Since we added UseScratchRegisterScope, I don't think this is true. It used to
be important so we could do `Push(..., ip0, ...)`, but we don't do that any more
unless we first acquire ip0 (making it unavailable). It might be worth checking
that now, since it would greatly simplify this function.

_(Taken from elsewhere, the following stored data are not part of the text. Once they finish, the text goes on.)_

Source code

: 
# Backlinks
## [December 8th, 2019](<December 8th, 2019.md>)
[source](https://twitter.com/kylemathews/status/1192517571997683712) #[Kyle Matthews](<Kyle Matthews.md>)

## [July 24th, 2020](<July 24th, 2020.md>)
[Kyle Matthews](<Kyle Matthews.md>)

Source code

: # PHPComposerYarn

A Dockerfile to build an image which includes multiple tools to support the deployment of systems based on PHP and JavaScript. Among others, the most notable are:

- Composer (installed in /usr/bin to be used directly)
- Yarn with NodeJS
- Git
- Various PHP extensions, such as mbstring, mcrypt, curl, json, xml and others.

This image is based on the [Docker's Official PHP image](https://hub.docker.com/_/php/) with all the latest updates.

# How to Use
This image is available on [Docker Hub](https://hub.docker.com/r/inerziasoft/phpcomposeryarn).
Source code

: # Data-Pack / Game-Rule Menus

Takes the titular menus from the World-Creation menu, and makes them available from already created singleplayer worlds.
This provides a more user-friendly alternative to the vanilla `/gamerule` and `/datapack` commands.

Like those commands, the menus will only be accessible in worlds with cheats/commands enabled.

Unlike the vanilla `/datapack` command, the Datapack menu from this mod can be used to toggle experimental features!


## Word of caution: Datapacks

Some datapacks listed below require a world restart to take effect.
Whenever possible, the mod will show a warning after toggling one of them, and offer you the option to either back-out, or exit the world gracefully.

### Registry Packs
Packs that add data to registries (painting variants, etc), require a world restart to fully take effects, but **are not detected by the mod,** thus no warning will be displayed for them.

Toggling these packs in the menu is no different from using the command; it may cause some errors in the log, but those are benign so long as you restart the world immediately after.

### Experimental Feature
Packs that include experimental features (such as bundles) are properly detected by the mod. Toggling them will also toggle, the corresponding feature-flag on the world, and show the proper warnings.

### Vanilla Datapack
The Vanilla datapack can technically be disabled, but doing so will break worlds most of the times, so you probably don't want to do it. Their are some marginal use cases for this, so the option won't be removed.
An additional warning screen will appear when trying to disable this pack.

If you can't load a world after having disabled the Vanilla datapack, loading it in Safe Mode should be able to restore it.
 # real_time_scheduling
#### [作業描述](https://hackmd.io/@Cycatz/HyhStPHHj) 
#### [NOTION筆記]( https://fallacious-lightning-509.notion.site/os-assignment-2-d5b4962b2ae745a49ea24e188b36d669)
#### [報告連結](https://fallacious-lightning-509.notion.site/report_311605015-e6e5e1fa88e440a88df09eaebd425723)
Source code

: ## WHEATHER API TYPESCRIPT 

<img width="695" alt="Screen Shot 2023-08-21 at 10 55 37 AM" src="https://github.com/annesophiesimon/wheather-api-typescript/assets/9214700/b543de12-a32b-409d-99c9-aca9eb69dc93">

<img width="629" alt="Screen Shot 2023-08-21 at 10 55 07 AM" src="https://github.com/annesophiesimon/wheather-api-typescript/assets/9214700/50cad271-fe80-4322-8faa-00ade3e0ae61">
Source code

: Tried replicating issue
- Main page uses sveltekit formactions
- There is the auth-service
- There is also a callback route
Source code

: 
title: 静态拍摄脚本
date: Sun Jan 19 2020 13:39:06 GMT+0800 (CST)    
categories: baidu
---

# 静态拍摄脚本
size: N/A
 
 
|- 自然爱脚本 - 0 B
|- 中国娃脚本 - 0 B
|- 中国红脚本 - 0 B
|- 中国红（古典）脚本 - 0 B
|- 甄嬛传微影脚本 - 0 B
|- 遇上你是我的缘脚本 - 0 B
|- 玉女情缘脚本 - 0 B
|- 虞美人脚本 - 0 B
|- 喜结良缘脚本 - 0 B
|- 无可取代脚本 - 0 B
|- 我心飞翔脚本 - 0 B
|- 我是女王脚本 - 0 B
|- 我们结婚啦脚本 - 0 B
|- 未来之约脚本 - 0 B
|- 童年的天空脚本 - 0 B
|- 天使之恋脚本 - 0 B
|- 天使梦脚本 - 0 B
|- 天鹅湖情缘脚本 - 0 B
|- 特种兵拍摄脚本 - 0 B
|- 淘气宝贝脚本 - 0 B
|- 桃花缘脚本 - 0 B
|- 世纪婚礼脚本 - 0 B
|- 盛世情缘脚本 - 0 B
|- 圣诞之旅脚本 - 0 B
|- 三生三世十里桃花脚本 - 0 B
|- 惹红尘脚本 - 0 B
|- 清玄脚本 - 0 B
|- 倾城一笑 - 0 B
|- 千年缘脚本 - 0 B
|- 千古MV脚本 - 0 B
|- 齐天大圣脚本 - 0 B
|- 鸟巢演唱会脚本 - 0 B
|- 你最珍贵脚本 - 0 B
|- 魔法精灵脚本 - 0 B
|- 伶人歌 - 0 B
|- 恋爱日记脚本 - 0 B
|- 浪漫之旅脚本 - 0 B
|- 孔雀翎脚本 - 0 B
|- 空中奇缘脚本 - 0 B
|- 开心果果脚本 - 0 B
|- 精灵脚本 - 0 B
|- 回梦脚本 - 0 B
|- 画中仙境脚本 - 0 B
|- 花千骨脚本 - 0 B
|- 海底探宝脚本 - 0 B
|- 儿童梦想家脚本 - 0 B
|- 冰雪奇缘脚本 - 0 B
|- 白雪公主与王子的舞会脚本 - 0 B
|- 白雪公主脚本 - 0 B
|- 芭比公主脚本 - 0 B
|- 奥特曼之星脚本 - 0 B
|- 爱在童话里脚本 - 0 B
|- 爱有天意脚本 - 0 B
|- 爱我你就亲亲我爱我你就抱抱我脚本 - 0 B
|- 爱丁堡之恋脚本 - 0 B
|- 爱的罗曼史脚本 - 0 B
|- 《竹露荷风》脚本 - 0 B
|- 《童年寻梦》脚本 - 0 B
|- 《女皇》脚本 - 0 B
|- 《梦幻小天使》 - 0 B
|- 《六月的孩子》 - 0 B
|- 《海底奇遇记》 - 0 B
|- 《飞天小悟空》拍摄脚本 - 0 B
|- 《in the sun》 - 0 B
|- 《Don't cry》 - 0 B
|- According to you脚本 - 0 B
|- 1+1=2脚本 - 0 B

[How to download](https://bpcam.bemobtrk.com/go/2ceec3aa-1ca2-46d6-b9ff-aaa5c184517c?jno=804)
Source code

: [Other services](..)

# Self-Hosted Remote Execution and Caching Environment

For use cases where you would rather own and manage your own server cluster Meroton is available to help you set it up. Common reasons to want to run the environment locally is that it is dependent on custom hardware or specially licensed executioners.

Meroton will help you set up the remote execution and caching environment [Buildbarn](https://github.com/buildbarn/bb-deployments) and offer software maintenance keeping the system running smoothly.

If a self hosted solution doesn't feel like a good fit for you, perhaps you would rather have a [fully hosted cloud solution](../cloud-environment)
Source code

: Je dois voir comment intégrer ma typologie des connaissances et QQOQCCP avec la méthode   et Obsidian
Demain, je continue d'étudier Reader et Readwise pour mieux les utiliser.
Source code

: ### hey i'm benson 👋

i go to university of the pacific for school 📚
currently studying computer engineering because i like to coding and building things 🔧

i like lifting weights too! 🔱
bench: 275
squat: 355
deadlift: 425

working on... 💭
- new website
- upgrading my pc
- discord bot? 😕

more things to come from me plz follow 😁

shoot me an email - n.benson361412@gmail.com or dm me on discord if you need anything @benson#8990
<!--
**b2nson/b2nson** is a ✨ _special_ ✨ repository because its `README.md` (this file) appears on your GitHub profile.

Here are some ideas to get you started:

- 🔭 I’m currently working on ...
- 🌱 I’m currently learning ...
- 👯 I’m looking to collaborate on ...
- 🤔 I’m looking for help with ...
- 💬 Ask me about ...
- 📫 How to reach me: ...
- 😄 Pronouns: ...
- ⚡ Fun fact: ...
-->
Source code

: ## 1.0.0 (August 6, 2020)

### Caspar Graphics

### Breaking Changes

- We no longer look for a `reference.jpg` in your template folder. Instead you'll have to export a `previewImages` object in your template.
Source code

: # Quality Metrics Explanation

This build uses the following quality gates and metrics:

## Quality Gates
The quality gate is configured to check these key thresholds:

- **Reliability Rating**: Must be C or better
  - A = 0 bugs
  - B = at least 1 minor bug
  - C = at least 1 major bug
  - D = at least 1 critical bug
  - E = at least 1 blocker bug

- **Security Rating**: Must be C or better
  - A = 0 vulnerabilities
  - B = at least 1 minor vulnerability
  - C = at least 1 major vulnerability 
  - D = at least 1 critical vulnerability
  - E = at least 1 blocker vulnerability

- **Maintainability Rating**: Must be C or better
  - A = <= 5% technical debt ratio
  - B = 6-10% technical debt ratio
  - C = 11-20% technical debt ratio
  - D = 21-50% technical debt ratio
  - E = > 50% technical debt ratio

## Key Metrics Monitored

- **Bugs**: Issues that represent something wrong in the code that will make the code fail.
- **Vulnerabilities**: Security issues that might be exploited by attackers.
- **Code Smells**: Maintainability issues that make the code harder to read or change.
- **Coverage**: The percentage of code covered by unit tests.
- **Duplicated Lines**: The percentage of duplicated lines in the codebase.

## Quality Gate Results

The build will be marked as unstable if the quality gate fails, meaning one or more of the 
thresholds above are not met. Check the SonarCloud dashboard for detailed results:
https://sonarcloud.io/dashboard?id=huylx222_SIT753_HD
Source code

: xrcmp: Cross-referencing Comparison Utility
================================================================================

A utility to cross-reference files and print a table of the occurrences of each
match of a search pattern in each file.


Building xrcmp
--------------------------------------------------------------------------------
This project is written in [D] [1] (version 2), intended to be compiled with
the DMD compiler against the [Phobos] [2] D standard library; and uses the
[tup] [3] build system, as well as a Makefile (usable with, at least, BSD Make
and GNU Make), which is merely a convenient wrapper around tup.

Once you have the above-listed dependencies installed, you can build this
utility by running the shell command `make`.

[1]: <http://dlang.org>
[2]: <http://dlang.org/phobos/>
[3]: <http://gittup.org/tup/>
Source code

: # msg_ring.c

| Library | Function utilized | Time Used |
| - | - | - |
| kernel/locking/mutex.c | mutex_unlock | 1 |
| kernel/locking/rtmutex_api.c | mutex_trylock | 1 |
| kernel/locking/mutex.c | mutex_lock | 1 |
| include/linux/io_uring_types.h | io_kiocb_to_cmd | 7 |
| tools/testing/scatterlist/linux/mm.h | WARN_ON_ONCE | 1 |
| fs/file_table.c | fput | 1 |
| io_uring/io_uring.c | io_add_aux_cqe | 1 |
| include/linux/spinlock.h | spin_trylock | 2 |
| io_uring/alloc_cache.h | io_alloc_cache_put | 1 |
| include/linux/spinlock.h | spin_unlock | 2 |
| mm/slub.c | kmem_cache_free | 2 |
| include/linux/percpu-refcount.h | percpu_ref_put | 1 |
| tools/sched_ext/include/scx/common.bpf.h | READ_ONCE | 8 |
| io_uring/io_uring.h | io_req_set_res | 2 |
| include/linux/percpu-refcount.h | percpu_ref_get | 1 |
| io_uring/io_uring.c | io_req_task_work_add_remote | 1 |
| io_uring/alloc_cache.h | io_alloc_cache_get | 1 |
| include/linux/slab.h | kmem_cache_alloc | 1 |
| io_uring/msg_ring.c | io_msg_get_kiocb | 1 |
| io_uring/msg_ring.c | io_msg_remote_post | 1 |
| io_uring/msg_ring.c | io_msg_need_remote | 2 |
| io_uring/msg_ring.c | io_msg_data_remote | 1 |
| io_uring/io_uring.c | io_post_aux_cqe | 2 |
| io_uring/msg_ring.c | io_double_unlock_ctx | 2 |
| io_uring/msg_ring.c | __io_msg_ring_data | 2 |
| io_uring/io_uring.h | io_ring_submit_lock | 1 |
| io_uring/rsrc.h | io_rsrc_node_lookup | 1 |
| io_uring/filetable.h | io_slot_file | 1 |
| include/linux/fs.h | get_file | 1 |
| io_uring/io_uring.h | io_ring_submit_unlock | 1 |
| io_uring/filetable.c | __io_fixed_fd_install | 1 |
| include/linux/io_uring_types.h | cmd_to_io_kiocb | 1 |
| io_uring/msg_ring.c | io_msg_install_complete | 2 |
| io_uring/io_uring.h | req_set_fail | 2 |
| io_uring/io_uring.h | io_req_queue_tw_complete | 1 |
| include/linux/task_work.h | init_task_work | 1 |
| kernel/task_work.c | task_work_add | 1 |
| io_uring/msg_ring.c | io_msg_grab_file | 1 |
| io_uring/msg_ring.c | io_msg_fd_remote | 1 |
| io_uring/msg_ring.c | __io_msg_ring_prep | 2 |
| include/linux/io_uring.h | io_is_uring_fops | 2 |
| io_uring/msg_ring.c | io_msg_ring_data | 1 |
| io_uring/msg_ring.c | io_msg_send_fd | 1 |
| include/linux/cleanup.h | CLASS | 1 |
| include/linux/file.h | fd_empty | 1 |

[rmcilroy, 2014/05/01 18:29:11]

Yes I had hoped that was true and tried it originally, however, unfortunately we
still reach here with no remaining temp registers in
LCodeGen::PushSafepointRegistersScope. 

+      // registers, so we use the assembler directly here. However, this means
+      // that large immediate values of 'space' cannot be handled cleanly. (Only
+      // 24-bits immediates or values of 'space' that can be encoded in one
+      // instruction are accepted.) Once we implement our flexible scratch
+      // register idea, we could greatly simplify this function.
+      ASSERT(space.IsImmediate());
+      // Align to 16 bytes and add 16 bytes to counteract mask of StackPointer
+      // below.
+      uint64_t imm = RoundUp(space.immediate(), 0x10) + 0x10;
+      ASSERT(is_uint24(imm));
+
+      bic(csp, StackPointer(), 0xf);

[jbramley, 2014/05/01 15:17:10]

This will generate two extra instructions (bic + sub) for every push, instead of
one (sub), so it will slow down the processors that don't care about the value
in csp. For that reason alone, I have to give this 'not lgtm'.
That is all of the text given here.